The Pharisees who criticized Jesus were self-righteous, and were actually just as lost as the people they condemned as being sinners. Jesus considered everyone to be a sinner who needs to be saved, but those who didn’t think they were sinners could never be saved, because they thought they already were!
The story of the lost son was really a story about the bad attitude of the older brother, who represented the Pharisees. The younger son was definitely guilty, but he repented before his father, who received him back with rejoicing and a feast. His son had been lost, but was back home where he belonged. The older brother became angry when he saw how gracious his father was toward his brother. He had always obeyed his father and never had received a similar party. To him it didn’t seem fair.
Every time I read this story, I always feel myself siding with the older brother. If my father did what his father had done, I would probably react the same way. But when I put myself in the shoes of the father, I’m sure I would do just what he did for his repentant son. There were two different perspectives in the matter, and we must realize that our God has the father’s perspective. He loves all of His own, so we should adopt His attitude and rejoice when He blesses someone who has recently repented after committing big sins, even if we feel like God is showing favoritism. Of course, God shows no favoritism, but like the father in the story, He can’t help but express His love when a repentant son returns home.

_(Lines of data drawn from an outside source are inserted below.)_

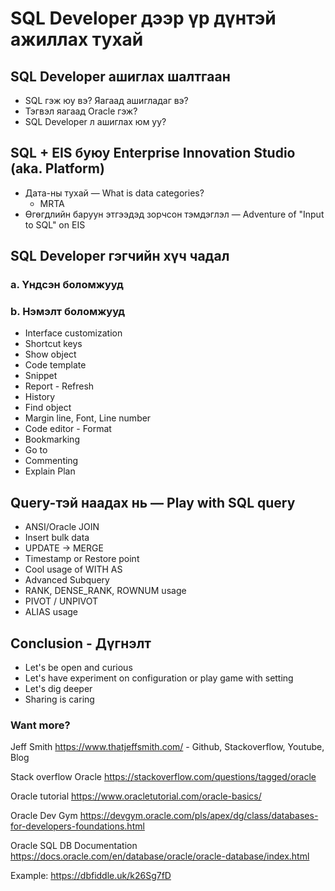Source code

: # SQL Developer дээр үр дүнтэй ажиллах тухай

## SQL Developer ашиглах шалтгаан
  * SQL гэж юу вэ? Яагаад ашигладаг вэ?
  * Тэгвэл яагаад Oracle гэж?
  * SQL Developer л ашиглах юм уу?

## SQL + EIS буюу Enterprise Innovation Studio (aka. Platform)
* Дата-ны тухай — What is data categories?
  * MRTA
* Өгөгдлийн баруун этгээдэд зорчсон тэмдэглэл — Adventure of "Input to SQL" on EIS

## SQL Developer гэгчийн хүч чадал
  ### a. Үндсэн боломжууд
  ### b. Нэмэлт боломжууд
* Interface customization
* Shortcut keys
* Show object
* Code template
* Snippet
* Report - Refresh
* History
* Find object
* Margin line, Font, Line number
* Code editor - Format
* Bookmarking
* Go to
* Commenting
* Explain Plan

## Query-тэй наадах нь — Play with SQL query
  * ANSI/Oracle JOIN 
  * Insert bulk data
  * UPDATE -> MERGE
  * Timestamp or Restore point
  * Cool usage of WITH AS
  * Advanced Subquery
  * RANK, DENSE_RANK, ROWNUM usage
  * PIVOT / UNPIVOT
  * ALIAS usage
  

## Conclusion - Дүгнэлт
* Let's be open and curious
* Let's have experiment on configuration or play game with setting
* Let's dig deeper
* Sharing is caring

### Want more?
  Jeff Smith
  https://www.thatjeffsmith.com/ - Github, Stackoverflow, Youtube, Blog
  
  Stack overflow Oracle
  https://stackoverflow.com/questions/tagged/oracle
  
  Oracle tutorial
  https://www.oracletutorial.com/oracle-basics/
  
  Oracle Dev Gym
  https://devgym.oracle.com/pls/apex/dg/class/databases-for-developers-foundations.html
  
  Oracle SQL DB Documentation
  https://docs.oracle.com/en/database/oracle/oracle-database/index.html
  
  
  Example: https://dbfiddle.uk/k26Sg7fD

Q. If the younger brother was so graciously received and restored when he returned home, was there any advantage for the older brother to have stayed home, remaining obedient to his father all those years?
A. Absolutely. Everything the father owned was divided between his two sons. The younger of the two had wasted his entire inheritance, but the older brother still possessed all of his. That is why his father reminded him, “Everything I have is yours” (Luke 15:31b). The wayward son, although blessed to be restored, would regret all his life what he did with his inheritance. He would never have another opportunity to receive it again. And the older brother could use his inheritance to have as many feasts with his friends as he wanted.
Q. How do you think Jesus feels about Christians who look down on sinful people who are not Christians?
A. He knows they are guilty of spiritual pride. All of us were sinners at one time who needed a Savior. We were no different than the sinful people we now look down upon, except that we heard and believed the gospel and God forgave and changed us. We need to be merciful toward sinners as God is.
Application: Did you notice the father’s love for his repentant son in today’s final story? When the returning son was still a long distance away, his father saw him coming. He had been hoping and longing for his son’s return, always looking into the distance. He didn’t wait for his son to make it to him. Rather, he ran to his son, filled with love and compassion. When they met, he didn’t wait for his son’s confession, but immediately embraced and kissed him. When his son confessed his sin, he didn’t scold him to make him feel worse, but immediately called for the finest robe, a ring for his finger, sandals for his feet and a great feast in celebration. Does that help you understand God’s loves?